The topic my partner and I chose to explore was line and curve optimization techniques for generating optimized solid bodies in CAD software. More specifically, we began researching how repulsive curve optimization could be used to model geometries that are found in nature. This technique is an optimization method that iteratively transforms curves and shapes away from themselves in space so that self-intersections and collisions are eliminated.


We decided to implement repulsive optimization with the purpose of generating an accurate 3D model of muscle fibers. This geometry fascinated us because of the challenge it presents to ordinary 3D modeling - CADing numerous muscle strands that intertwine around themselves to form a collective muscle that can stretch and bend is no easy task.

My partner and I developed a rudimentary algorithm to demonstrate how repulsive optimization works. At the core, there is an Energy Function which calculates a value for each point along a curve and represents how close that point is to every other point. When a curve intersects on itself, this energy value would be massive, and thus, is the target of the optimization process. During the optimization phase, gradient descent was implemented to iteratively move points of high energy towards positions that would minimize their energy function up to a certain threshold value. The result would be a curve with no self-intersections.


This project was not without its fair share of setbacks. Our first implementation of repulsive curve optimization seemed to work for the first few iterations in that it began to move intersection points away from their initial position. However, as the program operated on a curve, it would continually make incorrect steps and eventually result in an even more mangled curve.

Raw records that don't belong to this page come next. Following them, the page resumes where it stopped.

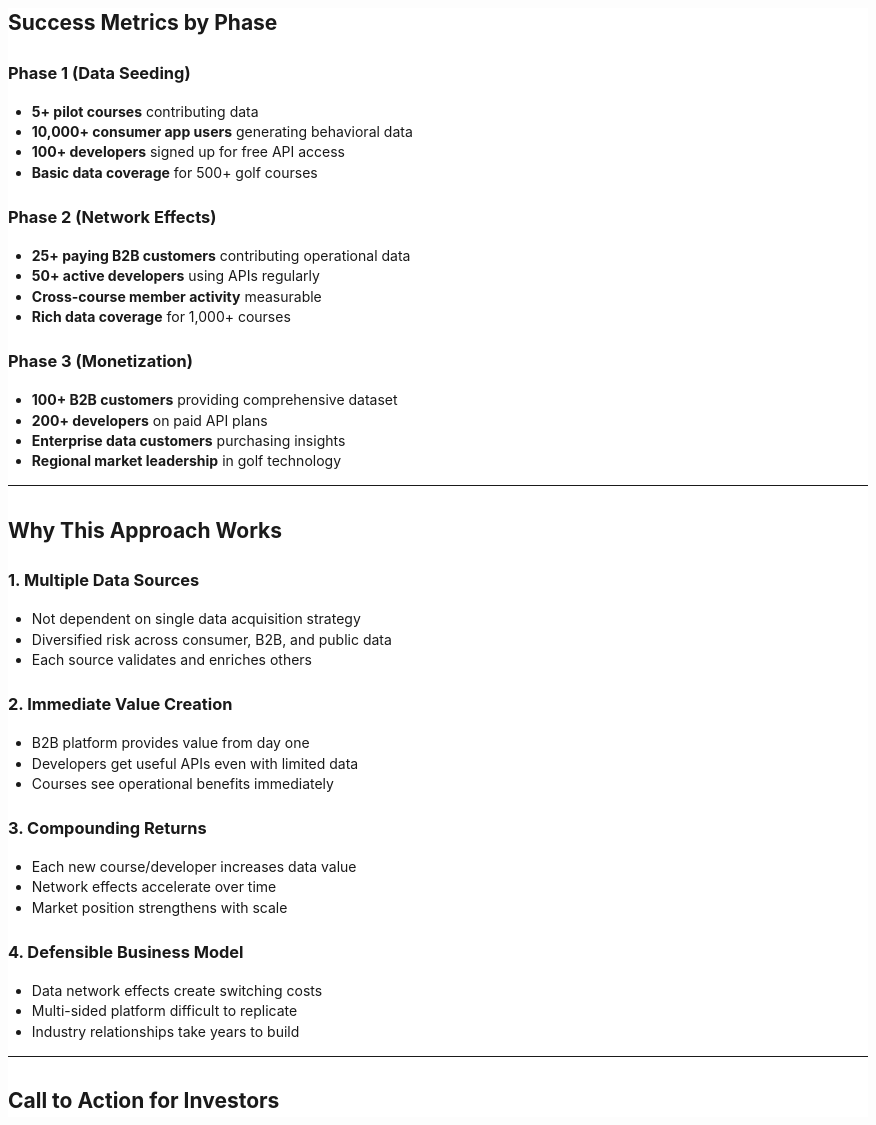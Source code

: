 ## Success Metrics by Phase

### Phase 1 (Data Seeding)
- **5+ pilot courses** contributing data
- **10,000+ consumer app users** generating behavioral data
- **100+ developers** signed up for free API access
- **Basic data coverage** for 500+ golf courses

### Phase 2 (Network Effects)
- **25+ paying B2B customers** contributing operational data
- **50+ active developers** using APIs regularly
- **Cross-course member activity** measurable
- **Rich data coverage** for 1,000+ courses

### Phase 3 (Monetization)
- **100+ B2B customers** providing comprehensive dataset
- **200+ developers** on paid API plans
- **Enterprise data customers** purchasing insights
- **Regional market leadership** in golf technology

---

## Why This Approach Works

### 1. Multiple Data Sources
- Not dependent on single data acquisition strategy
- Diversified risk across consumer, B2B, and public data
- Each source validates and enriches others

### 2. Immediate Value Creation
- B2B platform provides value from day one
- Developers get useful APIs even with limited data
- Courses see operational benefits immediately

### 3. Compounding Returns
- Each new course/developer increases data value
- Network effects accelerate over time
- Market position strengthens with scale

### 4. Defensible Business Model
- Data network effects create switching costs
- Multi-sided platform difficult to replicate
- Industry relationships take years to build

---

## Call to Action for Investors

Our solution to these problems came after we recognized we could be operating on the curve from a global perspective, rather than the current local perspective where we went point by point. By operating on the control points of the curve, we were able to achieve the point-by-point energy minimization we were after without having to iteratively operate on each point one after the other.

The semester concluded before we could realize our full goal of modeling a muscle fiber. However, the progress we made demonstrated validity for this approach to be used in modeling natural geometries.